A bustling commercial center and favorite tourist attraction on Boston's historic waterfront, Quincy Market, the popular name for Faneuil Hall Marketplace, draws throngs of visitors to the magnificent granite buildings and cobblestone concourses that house the area's specialty shops, restaurants, boutiques, pushcarts, and food stalls. Yet few are aware of the rich heritage of this legendary public place and its importance in the history of Boston and the nation. In this elegantly written and lavishly illustrated work, John Quincy, Jr., tells the absorbing story of the Market's unique evolution over the centuries. Beginning with John Winthrop's landing at the Great Cove on the Shawmut Peninsula in 1630, Quincy weaves together a remarkable tapestry of the district's rise, fall, and rebirth. He describes how the site was transformed from open field courts that supplied food stuffs to the early settlers in the town of Boston, to a maze of haphazard wharves, alleys, and buildings, to the permanent market house and town hall generously donated by Peter Faneuil in 1742. By the end of the eighteenth century, the area had lapsed into decay and Boston's means of provisioning its rapidly growing population was in a state of chaos.
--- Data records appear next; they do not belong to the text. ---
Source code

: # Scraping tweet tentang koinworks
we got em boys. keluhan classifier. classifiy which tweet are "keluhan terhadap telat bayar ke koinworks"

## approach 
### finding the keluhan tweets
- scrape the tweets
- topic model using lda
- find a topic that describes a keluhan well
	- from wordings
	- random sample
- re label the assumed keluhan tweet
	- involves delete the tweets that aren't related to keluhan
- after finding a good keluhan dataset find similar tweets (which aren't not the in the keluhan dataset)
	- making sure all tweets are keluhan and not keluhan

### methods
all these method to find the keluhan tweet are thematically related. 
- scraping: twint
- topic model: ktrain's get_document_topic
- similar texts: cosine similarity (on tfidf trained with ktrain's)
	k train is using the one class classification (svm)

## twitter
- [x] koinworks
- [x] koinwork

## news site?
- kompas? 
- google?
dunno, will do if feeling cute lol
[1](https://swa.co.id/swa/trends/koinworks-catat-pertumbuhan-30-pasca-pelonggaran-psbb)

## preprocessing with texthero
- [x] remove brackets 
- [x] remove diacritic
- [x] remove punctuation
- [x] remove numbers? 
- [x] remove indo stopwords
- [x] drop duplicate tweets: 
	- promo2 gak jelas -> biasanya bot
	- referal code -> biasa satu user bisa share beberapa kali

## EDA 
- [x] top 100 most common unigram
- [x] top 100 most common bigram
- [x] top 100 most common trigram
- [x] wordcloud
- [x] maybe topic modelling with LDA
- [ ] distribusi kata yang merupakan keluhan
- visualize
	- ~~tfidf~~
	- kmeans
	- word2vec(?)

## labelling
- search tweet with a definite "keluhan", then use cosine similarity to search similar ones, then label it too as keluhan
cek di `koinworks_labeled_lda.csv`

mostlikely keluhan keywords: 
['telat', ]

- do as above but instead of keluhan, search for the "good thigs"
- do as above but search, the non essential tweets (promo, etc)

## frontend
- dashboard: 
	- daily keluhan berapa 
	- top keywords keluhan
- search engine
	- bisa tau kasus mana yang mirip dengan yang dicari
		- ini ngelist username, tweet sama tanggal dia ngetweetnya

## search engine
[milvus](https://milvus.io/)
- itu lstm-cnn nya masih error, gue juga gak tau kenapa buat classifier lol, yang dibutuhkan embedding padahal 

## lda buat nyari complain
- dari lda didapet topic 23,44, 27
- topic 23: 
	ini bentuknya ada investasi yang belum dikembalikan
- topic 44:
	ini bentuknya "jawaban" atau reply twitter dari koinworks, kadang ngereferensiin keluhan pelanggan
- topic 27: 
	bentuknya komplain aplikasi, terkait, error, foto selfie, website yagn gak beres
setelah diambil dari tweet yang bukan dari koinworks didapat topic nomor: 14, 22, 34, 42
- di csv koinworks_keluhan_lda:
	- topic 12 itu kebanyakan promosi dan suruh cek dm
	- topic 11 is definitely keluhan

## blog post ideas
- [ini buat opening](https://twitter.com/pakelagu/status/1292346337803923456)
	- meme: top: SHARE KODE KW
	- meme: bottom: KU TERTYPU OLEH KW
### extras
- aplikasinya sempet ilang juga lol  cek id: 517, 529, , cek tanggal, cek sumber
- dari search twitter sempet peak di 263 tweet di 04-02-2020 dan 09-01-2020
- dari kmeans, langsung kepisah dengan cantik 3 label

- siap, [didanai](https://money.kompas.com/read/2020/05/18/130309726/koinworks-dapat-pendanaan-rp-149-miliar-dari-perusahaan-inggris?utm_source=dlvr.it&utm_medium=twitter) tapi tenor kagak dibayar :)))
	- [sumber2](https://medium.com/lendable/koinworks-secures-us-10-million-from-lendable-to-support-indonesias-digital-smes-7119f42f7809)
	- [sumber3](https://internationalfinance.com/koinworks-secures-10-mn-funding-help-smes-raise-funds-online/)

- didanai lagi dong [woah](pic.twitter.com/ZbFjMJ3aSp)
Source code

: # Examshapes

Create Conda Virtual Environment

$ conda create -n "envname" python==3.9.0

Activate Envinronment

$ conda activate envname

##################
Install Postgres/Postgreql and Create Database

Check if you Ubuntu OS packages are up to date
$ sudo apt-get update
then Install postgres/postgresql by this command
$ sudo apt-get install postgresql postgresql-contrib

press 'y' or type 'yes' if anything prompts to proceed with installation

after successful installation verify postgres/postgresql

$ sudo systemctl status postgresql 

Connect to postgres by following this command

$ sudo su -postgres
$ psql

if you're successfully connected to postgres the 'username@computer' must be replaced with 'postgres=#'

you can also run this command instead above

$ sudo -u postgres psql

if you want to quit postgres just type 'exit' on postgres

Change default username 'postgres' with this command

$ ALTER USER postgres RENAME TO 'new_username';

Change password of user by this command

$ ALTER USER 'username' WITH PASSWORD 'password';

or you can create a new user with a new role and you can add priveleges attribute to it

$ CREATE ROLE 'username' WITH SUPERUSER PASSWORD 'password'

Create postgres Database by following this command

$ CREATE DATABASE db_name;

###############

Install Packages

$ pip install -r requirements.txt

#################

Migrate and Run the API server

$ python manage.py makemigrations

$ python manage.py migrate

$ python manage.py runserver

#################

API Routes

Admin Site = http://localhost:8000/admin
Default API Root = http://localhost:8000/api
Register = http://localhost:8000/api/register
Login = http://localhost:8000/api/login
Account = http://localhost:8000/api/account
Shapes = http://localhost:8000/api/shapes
In the 1820s, visionary Josiah Quincy, Boston's second mayor and the author's descendant, proposed the unprecedented and highly controversial redevelopment of the dilapidated, congested, and noisome Market Square. Drawing on a treasure trove of historical, architectural, and anecdotal material from family papers, the author chronicles in lively detail how Mayor Quincy successfully spearheaded the massive project, a masterpiece of civic design and accomplishment that served as Boston's chief wholesale food distribution center for the next 125 years. By the early 1950s, Quincy Market had once again deteriorated, spurring plans for demolition. The book concludes with an account of how civic leaders reversed their thinking about the preservation of historic structures, and describes how a coalition of federal, state, city, and private agencies restored the market buildings and nearby streets to their nineteenth century grandeur, re-opening the new Faneuil Hall Marketplace in the late-1970s. Boston residents, tourists, and historians will delight in this engaging portrait of a beloved American landmark.